The foot soldiers dispersed.

The traitor felt very alone.

"Tell me," Laufey murmured. Sending his warriors away was hardly to keep from eavesdropping. Laufey's horrid voice carried no matter how quietly he spoke. "This time, Traitor, you must tell me. Who are you? What sort of man are you? What are you after?"

The traitor thought quietly, a smirk playing about his lips. "There is no benefit in revealing myself. There is only benefit in ruining the brash prince's future. Cast him from his perch like a dog. Let him crawl out of the mud with his cape over his head. Odin has birthed no worthy sons. Befitting."

Laufey let out a quick laugh. "Such harsh words, Traitor. You have no respect for the realm you hail from. What brought about this hatred for your king and prince?"

The traitor shook his head. "The All-Father is nothing but a liar and a thief. His treasure room is full of his trophies of ruining the lives of others. Is it not fair that he receives the same punishment? That his son feels shame for the first time in his life?"

Laufey hardened. "We were the most majestic of the races, when we wielded the Casket. The most feared. The most respected. The Aesir dreaded us; we aimed to take Midgard for ourselves, and they initiated war. Odin was a mess. His wife was on Asgard birthing his son. He feared us only for his child's sake. He stripped us of our power. Humiliated me. The Jotun race. And then, to pry at a gaping wound, he stole a child. A child left for Death, small and unable to carry on the Jotun name. I wonder how that child, left in the ice to die easily, without pain, was tortured and murdered. The Aesir King likely ruined it for the sake of his own stress relief. What do you make of that, Traitor? How do you feel about that?"
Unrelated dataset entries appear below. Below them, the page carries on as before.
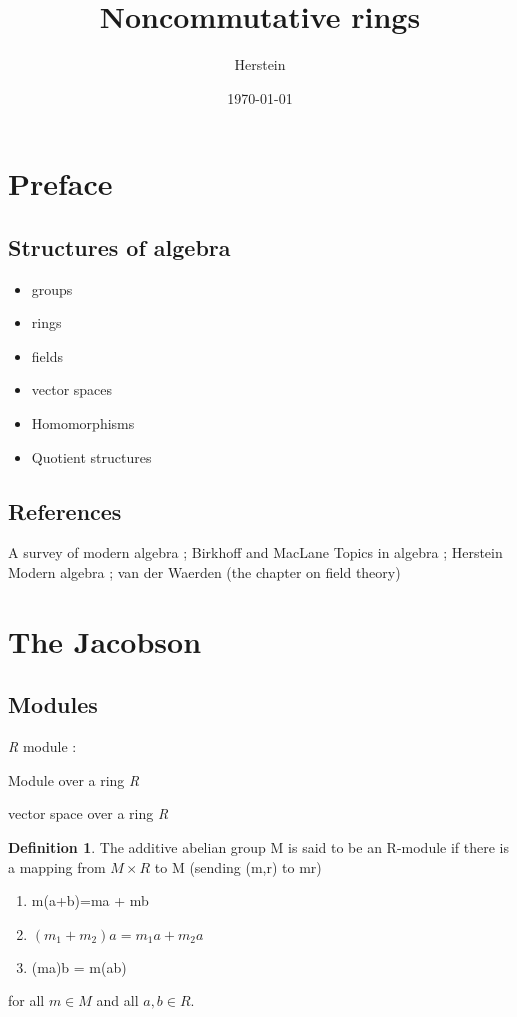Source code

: \documentclass{article}
\theoremstyle{definition}
\newtheorem{definition}{Definition}[section]
\begin{document}
\title{Noncommutative rings}
\author{Herstein}
\date{\today}
\maketitle

\section{Preface}

\subsection{Structures of algebra}

\begin{itemize}
  \item groups
  \item rings
  \item fields
  \item vector spaces
  \item Homomorphisms
  \item Quotient structures
\end{itemize}

\subsection{References}
A survey of modern algebra ; Birkhoff and MacLane \newline
Topics in algebra ; Herstein \newline
Modern algebra ; van der Waerden (the chapter on field theory)

\section{The Jacobson}

\subsection{Modules}

\textit{R} module : 

Module over a ring \textit{R} 

vector space over a ring \textit{R}

\begin{definition}
  The additive abelian group M is said to be an R-module if there is a mapping from $M\times R$ to M (sending (m,r) to mr)
  \begin{enumerate}
    \item m(a+b)=ma + mb
    \item $(m_1 + m_2)a = m_1 a + m_2 a$
    \item (ma)b = m(ab)
  \end{enumerate}
  for all $m \in M$ and all $a, b \in R$.
\end{definition}
\end{document}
"I feel nothing, glorious king. Jotuns are not revered for their sentiment."

The Jotun King was silent. Thoughtful. "If the brash prince is removed, what of the Queen? And the other prince?"

"You fear a woman and her weak son?"

King Laufey flashed a dangerous smile. "If you say this, you are as brash and blind as Thor."

The traitor curled his upper lip in disgust.